Since the case has not received much attention, it is still open for much speculation. One of the few theories out there is Steve Hodel’s. In his 2003 book, Black Dahlia Avenger, he postulates that Spangler was a victim of the very same man who murdered Elizabeth Short (her body found in a vacant lot 60 years ago this week). If you’ve read the book, you know he believes that man to be his father, George Hodel. It’s a controversial work and a controversial theory, but pretty fascinating.

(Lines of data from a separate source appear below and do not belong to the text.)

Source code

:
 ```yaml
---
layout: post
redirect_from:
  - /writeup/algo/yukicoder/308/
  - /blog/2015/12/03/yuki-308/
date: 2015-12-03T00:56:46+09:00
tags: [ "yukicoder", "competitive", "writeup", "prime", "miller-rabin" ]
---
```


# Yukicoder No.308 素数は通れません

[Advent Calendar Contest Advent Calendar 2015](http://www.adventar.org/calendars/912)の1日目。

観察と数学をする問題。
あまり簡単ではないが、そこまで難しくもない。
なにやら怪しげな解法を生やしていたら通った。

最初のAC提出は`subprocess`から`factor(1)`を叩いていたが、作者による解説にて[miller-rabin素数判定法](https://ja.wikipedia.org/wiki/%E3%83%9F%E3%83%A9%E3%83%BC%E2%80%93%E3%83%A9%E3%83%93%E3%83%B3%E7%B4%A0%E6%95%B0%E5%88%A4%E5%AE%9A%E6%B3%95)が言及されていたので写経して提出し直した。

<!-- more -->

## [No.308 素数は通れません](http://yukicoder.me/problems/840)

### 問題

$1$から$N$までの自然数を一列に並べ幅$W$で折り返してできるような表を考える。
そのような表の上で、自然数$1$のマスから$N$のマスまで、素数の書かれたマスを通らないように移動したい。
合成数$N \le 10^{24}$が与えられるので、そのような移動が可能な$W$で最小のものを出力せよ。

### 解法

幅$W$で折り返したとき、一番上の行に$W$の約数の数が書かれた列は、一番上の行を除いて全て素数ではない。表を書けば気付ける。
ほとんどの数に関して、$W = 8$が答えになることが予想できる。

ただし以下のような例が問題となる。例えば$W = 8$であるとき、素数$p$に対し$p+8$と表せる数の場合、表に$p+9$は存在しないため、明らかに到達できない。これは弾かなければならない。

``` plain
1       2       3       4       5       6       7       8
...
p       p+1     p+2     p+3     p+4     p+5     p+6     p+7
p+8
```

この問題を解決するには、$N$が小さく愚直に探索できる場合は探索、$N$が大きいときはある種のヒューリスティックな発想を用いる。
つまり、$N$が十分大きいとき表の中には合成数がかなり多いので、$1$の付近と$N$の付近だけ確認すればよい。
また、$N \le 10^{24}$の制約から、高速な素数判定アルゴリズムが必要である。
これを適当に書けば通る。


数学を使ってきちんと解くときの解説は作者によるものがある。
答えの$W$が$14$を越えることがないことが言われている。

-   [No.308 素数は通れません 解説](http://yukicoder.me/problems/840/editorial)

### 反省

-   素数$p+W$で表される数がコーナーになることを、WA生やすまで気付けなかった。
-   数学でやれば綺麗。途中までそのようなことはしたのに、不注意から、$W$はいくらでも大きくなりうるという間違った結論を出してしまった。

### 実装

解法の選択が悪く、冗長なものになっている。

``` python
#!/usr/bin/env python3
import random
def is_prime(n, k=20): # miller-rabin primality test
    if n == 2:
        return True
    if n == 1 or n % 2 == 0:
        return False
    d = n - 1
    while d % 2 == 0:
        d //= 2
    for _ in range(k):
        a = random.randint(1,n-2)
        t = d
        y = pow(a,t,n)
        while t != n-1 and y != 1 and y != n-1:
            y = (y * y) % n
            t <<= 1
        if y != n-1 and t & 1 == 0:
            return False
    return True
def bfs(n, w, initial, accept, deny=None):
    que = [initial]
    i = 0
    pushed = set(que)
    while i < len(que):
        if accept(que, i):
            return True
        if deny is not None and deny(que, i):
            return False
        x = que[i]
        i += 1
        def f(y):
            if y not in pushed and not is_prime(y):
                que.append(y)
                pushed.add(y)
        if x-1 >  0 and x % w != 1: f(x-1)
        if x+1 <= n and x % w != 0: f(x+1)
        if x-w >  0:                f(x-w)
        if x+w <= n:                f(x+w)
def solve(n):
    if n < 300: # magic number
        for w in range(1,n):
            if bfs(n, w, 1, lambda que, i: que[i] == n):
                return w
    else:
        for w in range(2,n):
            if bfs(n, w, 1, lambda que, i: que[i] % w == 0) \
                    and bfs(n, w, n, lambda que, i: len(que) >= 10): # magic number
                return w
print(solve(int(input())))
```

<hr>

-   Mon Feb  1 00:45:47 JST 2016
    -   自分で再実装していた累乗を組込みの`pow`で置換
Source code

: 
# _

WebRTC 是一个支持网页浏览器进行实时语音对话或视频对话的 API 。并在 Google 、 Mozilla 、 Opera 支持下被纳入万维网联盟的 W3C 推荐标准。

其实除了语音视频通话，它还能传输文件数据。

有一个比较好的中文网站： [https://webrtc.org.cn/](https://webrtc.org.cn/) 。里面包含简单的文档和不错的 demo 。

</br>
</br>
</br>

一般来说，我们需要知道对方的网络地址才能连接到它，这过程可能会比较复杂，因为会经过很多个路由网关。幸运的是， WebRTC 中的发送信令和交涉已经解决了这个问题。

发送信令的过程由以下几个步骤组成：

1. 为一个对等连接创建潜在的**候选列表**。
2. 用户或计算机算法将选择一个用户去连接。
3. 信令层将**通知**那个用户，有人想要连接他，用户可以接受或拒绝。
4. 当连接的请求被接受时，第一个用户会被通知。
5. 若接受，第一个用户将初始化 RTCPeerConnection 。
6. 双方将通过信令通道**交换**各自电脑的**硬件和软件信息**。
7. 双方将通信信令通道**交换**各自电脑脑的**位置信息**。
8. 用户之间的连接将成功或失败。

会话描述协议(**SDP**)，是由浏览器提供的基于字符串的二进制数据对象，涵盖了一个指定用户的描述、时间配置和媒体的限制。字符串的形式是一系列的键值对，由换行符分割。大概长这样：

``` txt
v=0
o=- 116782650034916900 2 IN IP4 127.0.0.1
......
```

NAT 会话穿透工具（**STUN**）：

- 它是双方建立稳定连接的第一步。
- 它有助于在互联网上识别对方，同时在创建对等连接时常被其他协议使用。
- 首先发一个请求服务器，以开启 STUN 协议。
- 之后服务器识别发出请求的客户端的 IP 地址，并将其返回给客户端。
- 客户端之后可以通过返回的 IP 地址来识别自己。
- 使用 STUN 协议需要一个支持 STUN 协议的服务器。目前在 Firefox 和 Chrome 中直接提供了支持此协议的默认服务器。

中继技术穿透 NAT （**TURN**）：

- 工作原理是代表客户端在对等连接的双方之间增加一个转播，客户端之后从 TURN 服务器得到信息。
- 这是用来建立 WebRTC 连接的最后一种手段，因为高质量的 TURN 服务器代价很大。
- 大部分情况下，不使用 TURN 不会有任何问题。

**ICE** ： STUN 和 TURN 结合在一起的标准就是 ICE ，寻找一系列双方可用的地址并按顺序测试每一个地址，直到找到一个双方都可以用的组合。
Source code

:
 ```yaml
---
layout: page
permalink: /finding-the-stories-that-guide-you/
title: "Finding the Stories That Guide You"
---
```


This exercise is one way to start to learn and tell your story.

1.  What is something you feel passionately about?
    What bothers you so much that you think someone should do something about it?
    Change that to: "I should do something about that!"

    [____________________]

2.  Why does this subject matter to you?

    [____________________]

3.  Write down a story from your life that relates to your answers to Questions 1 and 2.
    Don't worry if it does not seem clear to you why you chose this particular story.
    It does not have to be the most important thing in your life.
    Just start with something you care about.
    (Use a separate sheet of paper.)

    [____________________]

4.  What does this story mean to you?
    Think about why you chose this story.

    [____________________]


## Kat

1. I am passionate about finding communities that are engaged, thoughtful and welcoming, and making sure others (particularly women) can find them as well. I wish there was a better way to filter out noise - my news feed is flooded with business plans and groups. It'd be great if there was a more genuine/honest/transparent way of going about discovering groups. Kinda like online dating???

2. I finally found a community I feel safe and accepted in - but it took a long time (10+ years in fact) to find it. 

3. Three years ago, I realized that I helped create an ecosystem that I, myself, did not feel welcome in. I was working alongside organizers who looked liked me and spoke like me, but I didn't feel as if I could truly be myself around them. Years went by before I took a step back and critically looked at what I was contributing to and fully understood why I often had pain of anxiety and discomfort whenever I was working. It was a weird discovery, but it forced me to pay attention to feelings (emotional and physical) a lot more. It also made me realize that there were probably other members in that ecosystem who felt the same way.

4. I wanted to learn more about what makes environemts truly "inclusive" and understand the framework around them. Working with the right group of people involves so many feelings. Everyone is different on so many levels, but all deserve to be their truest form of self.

There are, of course, many other possibilities. Very recently, I found myself drawn back into the historical record, wanting a fresh look. Going through the Los Angeles newspapers of that time period, you can really piece together the beginnings of a narrative thread, most of it connected to L.A. underworld boss Mickey Cohen (made still more famous in James Ellroy’s “L.A. Quartet”) and his very complicated life overseeing a massive criminal domain. Press reports after Spangler’s disappearance assert over and over that she had dated Davy Ogul, one of Mickey Cohen’s most visible henchmen. Just a few days after Spangler’s disappearance, Ogul went missing too, along with another Cohen associate, Frank Niccoli. Both men were out on bond for conspiracy charges stemming from the beating of a radio repairman, a case that would garner much attention.

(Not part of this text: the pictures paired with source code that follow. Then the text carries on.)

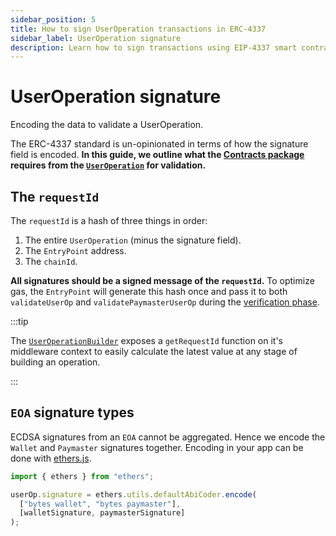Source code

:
```yaml
---
sidebar_position: 5
title: How to sign UserOperation transactions in ERC-4337
sidebar_label: UserOperation signature
description: Learn how to sign transactions using EIP-4337 smart contract wallets and paymaster accounts. Get started with account abstraction today!
---
```


# UserOperation signature

Encoding the data to validate a UserOperation.

The ERC-4337 standard is un-opinionated in terms of how the signature field is encoded. **In this guide, we outline what the [Contracts package](/docs/category/contracts) requires from the [`UserOperation`](../introduction/erc-4337-overview.md#useroperation) for validation.**

## The `requestId`

The `requestId` is a hash of three things in order:

1. The entire `UserOperation` (minus the signature field).
2. The `EntryPoint` address.
3. The `chainId`.

**All signatures should be a signed message of the `requestId`.** To optimize gas, the `EntryPoint` will generate this hash once and pass it to both `validateUserOp` and `validatePaymasterUserOp` during the [verification phase](../introduction/erc-4337-overview.md#entrypoint).

:::tip

The [`UserOperationBuilder`](../packages/client-sdk/useroperation.md#useroperationbuilder) exposes a `getRequestId` function on it's middleware context to easily calculate the latest value at any stage of building an operation.

:::

## `EOA` signature types

ECDSA signatures from an `EOA` cannot be aggregated. Hence we encode the `Wallet` and `Paymaster` signatures together. Encoding in your app can be done with [ethers.js](https://docs.ethers.io/).

```typescript
import { ethers } from "ethers";

userOp.signature = ethers.utils.defaultAbiCoder.encode(
  ["bytes wallet", "bytes paymaster"],
  [walletSignature, paymasterSignature]
);
```
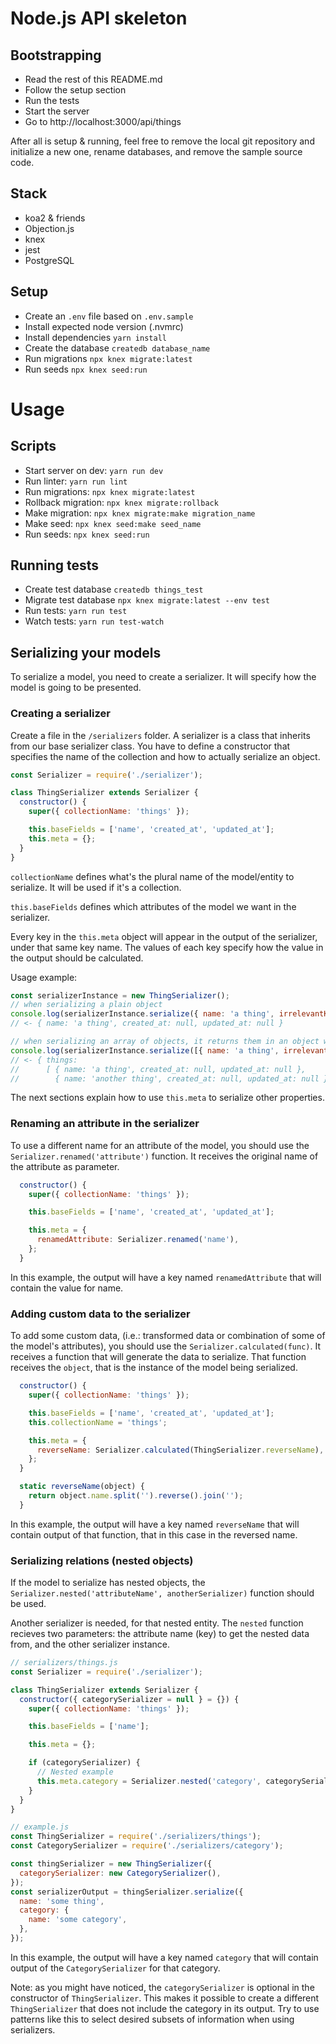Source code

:# Node.js API skeleton

## Bootstrapping
- Read the rest of this README.md
- Follow the setup section
- Run the tests
- Start the server
- Go to http://localhost:3000/api/things

After all is setup & running, feel free to remove the local git repository and initialize a new one, rename databases,
and remove the sample source code.

## Stack
- koa2 & friends
- Objection.js
- knex
- jest
- PostgreSQL

## Setup
- Create an `.env` file based on `.env.sample`
- Install expected node version (.nvmrc)
- Install dependencies `yarn install`
- Create the database `createdb database_name`
- Run migrations `npx knex migrate:latest`
- Run seeds `npx knex seed:run`

# Usage

## Scripts
- Start server on dev: `yarn run dev`
- Run linter: `yarn run lint`
- Run migrations: `npx knex migrate:latest`
- Rollback migration: `npx knex migrate:rollback`
- Make migration: `npx knex migrate:make migration_name`
- Make seed: `npx knex seed:make seed_name`
- Run seeds: `npx knex seed:run`

## Running tests
- Create test database `createdb things_test`
- Migrate test database `npx knex migrate:latest --env test`
- Run tests: `yarn run test`
- Watch tests: `yarn run test-watch`

## Serializing your models
To serialize a model, you need to create a serializer. It will specify how the model is going to be presented.

### Creating a serializer
Create a file in the `/serializers` folder. A serializer is a class that inherits from our base serializer class.
You have to define a constructor that specifies the name of the collection and how to actually serialize an object.
```js
const Serializer = require('./serializer');

class ThingSerializer extends Serializer {
  constructor() {
    super({ collectionName: 'things' });

    this.baseFields = ['name', 'created_at', 'updated_at'];
    this.meta = {};
  }
}
```

`collectionName` defines what's the plural name of the model/entity to serialize. It will be used if it's a collection.

`this.baseFields` defines which attributes of the model we want in the serializer.

Every key in the `this.meta` object will appear in the output of the serializer, under that same key name. The values of each key specify how the value in the output should be calculated.

Usage example:
```js
const serializerInstance = new ThingSerializer();
// when serializing a plain object
console.log(serializerInstance.serialize({ name: 'a thing', irrelevantKey: true }));
// <- { name: 'a thing', created_at: null, updated_at: null }

// when serializing an array of objects, it returns them in an object with a `collectionName` key
console.log(serializerInstance.serialize([{ name: 'a thing', irrelevantKey: true }, { name: 'another thing' }]));
// <- { things:
//      [ { name: 'a thing', created_at: null, updated_at: null },
//        { name: 'another thing', created_at: null, updated_at: null } ] }
```

The next sections explain how to use `this.meta` to serialize other properties.

### Renaming an attribute in the serializer
To use a different name for an attribute of the model, you should use the `Serializer.renamed('attribute')` function.
It receives the original name of the attribute as parameter.
```js
  constructor() {
    super({ collectionName: 'things' });

    this.baseFields = ['name', 'created_at', 'updated_at'];

    this.meta = {
      renamedAttribute: Serializer.renamed('name'),
    };
  }
```
In this example, the output will have a key named `renamedAttribute` that will contain the value for name.

### Adding custom data to the serializer
To add some custom data, (i.e.: transformed data or combination of some of the model's attributes), you should use the
`Serializer.calculated(func)`. It receives a function that will generate the data to serialize. That function receives the `object`, that is the instance of the model being serialized.
```js
  constructor() {
    super({ collectionName: 'things' });

    this.baseFields = ['name', 'created_at', 'updated_at'];
    this.collectionName = 'things';

    this.meta = {
      reverseName: Serializer.calculated(ThingSerializer.reverseName),
    };
  }

  static reverseName(object) {
    return object.name.split('').reverse().join('');
  }
```
In this example, the output will have a key named `reverseName` that will contain output of that function, that in this case in the reversed name.

### Serializing relations (nested objects)
If the model to serialize has nested objects, the `Serializer.nested('attributeName', anotherSerializer)` function should be used.

Another serializer is needed, for that nested entity. The `nested` function recieves two parameters: the attribute name (key) to get the nested data from, and the other serializer instance.
```js
// serializers/things.js
const Serializer = require('./serializer');

class ThingSerializer extends Serializer {
  constructor({ categorySerializer = null } = {}) {
    super({ collectionName: 'things' });

    this.baseFields = ['name'];

    this.meta = {};

    if (categorySerializer) {
      // Nested example
      this.meta.category = Serializer.nested('category', categorySerializer);
    }
  }
}

// example.js
const ThingSerializer = require('./serializers/things');
const CategorySerializer = require('./serializers/category');

const thingSerializer = new ThingSerializer({
  categorySerializer: new CategorySerializer(),
});
const serializerOutput = thingSerializer.serialize({
  name: 'some thing',
  category: {
    name: 'some category',
  },
});
```
In this example, the output will have a key named `category` that will contain output of the `CategorySerializer` for that category.

Note: as you might have noticed, the `categorySerializer` is optional in the constructor of `ThingSerializer`. This makes  it possible to create a different `ThingSerializer` that does not include the category in its output. Try to use patterns like this to select desired subsets of information when using serializers.
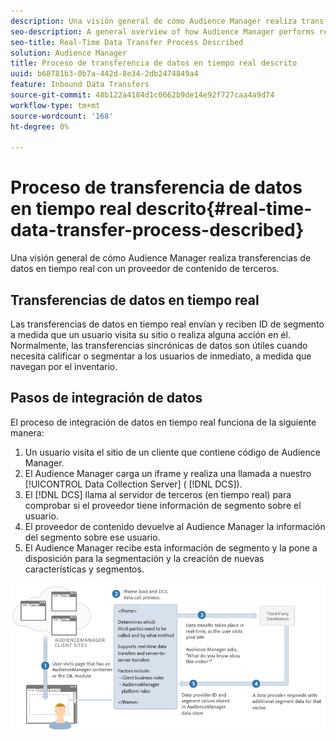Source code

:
 ```yaml
---
description: Una visión general de cómo Audience Manager realiza transferencias de datos en tiempo real con un proveedor de contenido de terceros.
seo-description: A general overview of how Audience Manager performs real-time data transfers with a third-party content provider.
seo-title: Real-Time Data Transfer Process Described
solution: Audience Manager
title: Proceso de transferencia de datos en tiempo real descrito
uuid: b68781b3-0b7a-442d-8e34-2db2474849a4
feature: Inbound Data Transfers
source-git-commit: 48b122a4184d1c0662b9de14e92f727caa4a9d74
workflow-type: tm+mt
source-wordcount: '168'
ht-degree: 0%

---
```



# Proceso de transferencia de datos en tiempo real descrito{#real-time-data-transfer-process-described}

Una visión general de cómo Audience Manager realiza transferencias de datos en tiempo real con un proveedor de contenido de terceros.

<!-- real-time-data-transfer-explained.xml -->

## Transferencias de datos en tiempo real

Las transferencias de datos en tiempo real envían y reciben ID de segmento a medida que un usuario visita su sitio o realiza alguna acción en él. Normalmente, las transferencias sincrónicas de datos son útiles cuando necesita calificar o segmentar a los usuarios de inmediato, a medida que navegan por el inventario.

## Pasos de integración de datos

El proceso de integración de datos en tiempo real funciona de la siguiente manera:

1. Un usuario visita el sitio de un cliente que contiene código de Audience Manager.
1. El Audience Manager carga un iframe y realiza una llamada a nuestro [!UICONTROL Data Collection Server] ( [!DNL DCS]).
1. El [!DNL DCS] llama al servidor de terceros (en tiempo real) para comprobar si el proveedor tiene información de segmento sobre el usuario.
1. El proveedor de contenido devuelve al Audience Manager la información del segmento sobre ese usuario.
1. El Audience Manager recibe esta información de segmento y la pone a disposición para la segmentación y la creación de nuevas características y segmentos.

![](assets/rt_reduce70.png)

Apparently, it was Mickey Cohen himself who’d guaranteed the bond, and who reported Ogul missing. In the newspaper coverage, Cohen is quoted as saying things like, “I’ve been out hunting [Ogul]. I wish I knew the answers to these strange things that are going on” (“Another of Cohen’s Aides Disappears,” L.A. Times, October 13, 1949). Then, there are these articles about Cohen selling his haberdashery, with great fanfare (he was nothing if not a media-manipulator), to raise money to cover the bail bonds for Ogul. He says, “I’m the loser and I have to pay. I ain’t no welcher.” It starts to get very labyrinthine, with the ensuing trial and Cohen’s endless run-ins with the law. Eventually, in March 1950, there’s a report that Ogul, Niccoli, and Jean Spangler were spotted together in El Paso (“Jean Spangler Seen in El Paso Hotel?,” L.A. Times, March 23, 1950). The article, very poignant, quotes Spangler’s mother dismissing the sighting, saying, “I just don’t feel that she is alive anymore. Somehow I have lost the feeling that she is alive.” You can then continue to follow various threads: Cohen is picked up by a Texas sheriff, rumored to be tracking Ogul down. Later, witnesses say they see Ogul, alone, in Mexico.
If you keep going through the records, you can find pieces of the puzzle for years afterward in countless small articles. An investigative journalist could really make headway. The more I look at it, the more I feel the answer might lie down these paths.